Input records Start Marker
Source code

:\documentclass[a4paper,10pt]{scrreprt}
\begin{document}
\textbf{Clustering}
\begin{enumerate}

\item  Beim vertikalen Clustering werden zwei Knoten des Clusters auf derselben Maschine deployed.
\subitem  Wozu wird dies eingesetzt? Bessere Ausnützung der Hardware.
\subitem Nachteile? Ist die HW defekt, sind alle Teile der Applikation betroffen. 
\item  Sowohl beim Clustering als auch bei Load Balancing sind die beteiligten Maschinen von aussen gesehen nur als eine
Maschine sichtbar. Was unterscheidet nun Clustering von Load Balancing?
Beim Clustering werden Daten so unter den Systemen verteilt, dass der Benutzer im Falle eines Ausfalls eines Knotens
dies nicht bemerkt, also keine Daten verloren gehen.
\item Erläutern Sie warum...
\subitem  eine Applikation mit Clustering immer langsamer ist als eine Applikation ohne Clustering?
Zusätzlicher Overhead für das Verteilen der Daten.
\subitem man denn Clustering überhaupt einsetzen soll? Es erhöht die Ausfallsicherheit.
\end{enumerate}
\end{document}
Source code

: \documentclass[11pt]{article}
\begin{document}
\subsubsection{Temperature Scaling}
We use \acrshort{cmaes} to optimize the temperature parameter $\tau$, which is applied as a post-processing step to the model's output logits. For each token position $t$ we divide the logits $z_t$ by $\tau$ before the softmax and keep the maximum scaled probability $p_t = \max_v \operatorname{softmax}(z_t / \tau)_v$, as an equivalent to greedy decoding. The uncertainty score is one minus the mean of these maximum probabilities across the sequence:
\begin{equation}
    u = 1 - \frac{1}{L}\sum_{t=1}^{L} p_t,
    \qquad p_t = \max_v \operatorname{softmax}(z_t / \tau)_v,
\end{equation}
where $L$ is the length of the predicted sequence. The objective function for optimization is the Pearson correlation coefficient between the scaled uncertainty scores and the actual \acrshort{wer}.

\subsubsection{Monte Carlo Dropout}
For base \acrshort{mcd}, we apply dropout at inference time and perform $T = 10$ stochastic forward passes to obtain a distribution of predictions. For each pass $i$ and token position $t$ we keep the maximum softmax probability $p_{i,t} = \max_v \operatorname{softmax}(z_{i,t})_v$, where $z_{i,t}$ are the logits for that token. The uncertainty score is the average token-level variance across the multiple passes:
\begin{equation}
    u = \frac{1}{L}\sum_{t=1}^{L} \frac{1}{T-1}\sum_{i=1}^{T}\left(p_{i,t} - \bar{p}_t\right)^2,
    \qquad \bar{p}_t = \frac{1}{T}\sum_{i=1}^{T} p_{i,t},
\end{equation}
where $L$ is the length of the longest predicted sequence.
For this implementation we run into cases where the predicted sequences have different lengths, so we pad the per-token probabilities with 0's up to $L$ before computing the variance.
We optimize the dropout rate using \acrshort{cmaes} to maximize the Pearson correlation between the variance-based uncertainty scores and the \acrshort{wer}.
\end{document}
Input records End Marker
Input records Start Marker
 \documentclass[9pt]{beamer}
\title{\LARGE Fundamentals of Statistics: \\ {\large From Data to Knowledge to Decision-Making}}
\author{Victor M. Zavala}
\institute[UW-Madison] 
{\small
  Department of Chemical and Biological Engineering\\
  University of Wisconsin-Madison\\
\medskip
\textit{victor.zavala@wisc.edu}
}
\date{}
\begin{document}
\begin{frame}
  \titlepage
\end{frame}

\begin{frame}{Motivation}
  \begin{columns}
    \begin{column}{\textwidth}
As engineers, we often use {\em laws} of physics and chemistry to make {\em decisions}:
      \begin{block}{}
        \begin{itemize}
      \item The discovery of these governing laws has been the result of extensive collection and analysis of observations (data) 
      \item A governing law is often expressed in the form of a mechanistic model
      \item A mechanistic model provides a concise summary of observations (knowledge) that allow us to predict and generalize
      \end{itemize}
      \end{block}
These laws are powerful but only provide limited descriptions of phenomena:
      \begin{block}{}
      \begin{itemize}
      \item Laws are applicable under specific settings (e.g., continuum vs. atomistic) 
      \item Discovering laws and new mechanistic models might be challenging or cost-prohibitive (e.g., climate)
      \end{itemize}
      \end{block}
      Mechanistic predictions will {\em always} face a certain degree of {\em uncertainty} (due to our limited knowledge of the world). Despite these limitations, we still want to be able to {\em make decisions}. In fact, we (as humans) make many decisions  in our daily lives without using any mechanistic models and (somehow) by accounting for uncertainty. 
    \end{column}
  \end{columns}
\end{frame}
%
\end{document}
Input records End Marker
[What you need to do] Could you return every line from the entries above in which the string "dies" occurs?

[Written response]
\subitem  Wozu wird dies eingesetzt? Bessere Ausnützung der Hardware.
dies nicht bemerkt, also keine Daten verloren gehen.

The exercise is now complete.